PORTLAND, Ore. In the opening scene of "Johnny Mnemonic," the film version of the William Gibson short story, Keanu Reeves loads a "memory doubler" to increase his brain implant's storage capacity. Now a new "memory doubler" algorithm for embedded RAM has been invented by NEC Laboratories America, Inc. and Northwestern University.
Dubbed Crames, for Compressed RAM for Embedded Systems, the memory doubler partitions existing RAM into a solid-state disk that has two-time compression with minimal latency. Crames will be unveiled in an NEC smart cellphone to be introduced in Japan this fall.
"We were told that it was impossible to compress data in RAM without unacceptable levels of latency," said electrical engineer Robert Dick, a professor at Northwestern University (Evanston, Ill.). "But Crames does just that. With software alone it can compress 60 percent of your memory, leaving 40 percent uncompressed and only introduce about 2.1 percent latency."
Latency for most computers is a measure of the time hard drives take to locate and load data into RAM. But Crames partitions an embedded application's RAM into compressed and uncompressed pages, relying on programming techniques to avoid latency.

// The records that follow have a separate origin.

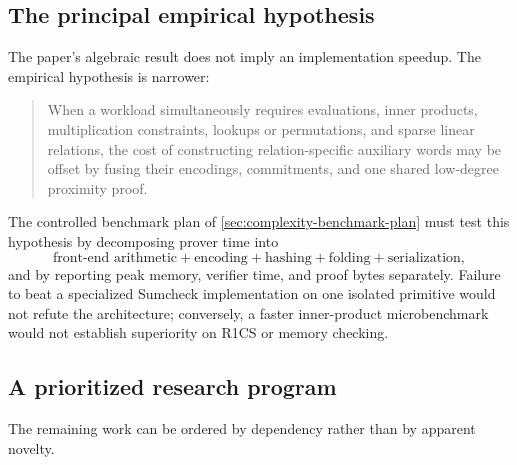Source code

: \subsection{The principal empirical hypothesis}
\label{sec:limitations-empirical}

The paper's algebraic result does not imply an implementation speedup.  The empirical hypothesis is narrower:

\begin{quote}
When a workload simultaneously requires evaluations, inner products, multiplication constraints, lookups or permutations, and sparse linear relations, the cost of constructing relation-specific auxiliary words may be offset by fusing their encodings, commitments, and one shared low-degree proximity proof.
\end{quote}

The controlled benchmark plan of \cref{sec:complexity-benchmark-plan} must test this hypothesis by decomposing prover time into
\[
  \text{front-end arithmetic}
  +\text{encoding}
  +\text{hashing}
  +\text{folding}
  +\text{serialization},
\]
and by reporting peak memory, verifier time, and proof bytes separately.  Failure to beat a specialized Sumcheck implementation on one isolated primitive would not refute the architecture; conversely, a faster inner-product microbenchmark would not establish superiority on R1CS or memory checking.

\subsection{A prioritized research program}
\label{sec:limitations-roadmap}

The remaining work can be ordered by dependency rather than by apparent novelty.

By configuring the compressed RAM as an attached solid-state disk, the compressed memory block can be routed through a device driver algorithm to transparently compress and decompress pages. The size of both code and data are equally reduced by the process.
Dick credits his graduate student Lei Yang with reducing the latency of the Crames algorithm. "Lei Yang's compression algorithm is a heroic effort, reducing data to less than half its original size with very little latency," said Dick. "It's like putting twice as much memory in your device without increasing its cost or power consumption."
Dick's team also included NEC Labs America researchers Haris Lekatsas and Srimat Chakradhar.
NEC Labs researchers came up with the idea of making compression an operating system function in 2004. Northwestern and NEC have filed a joint patent application covering the Crames algorithm and plan to license it to other companies.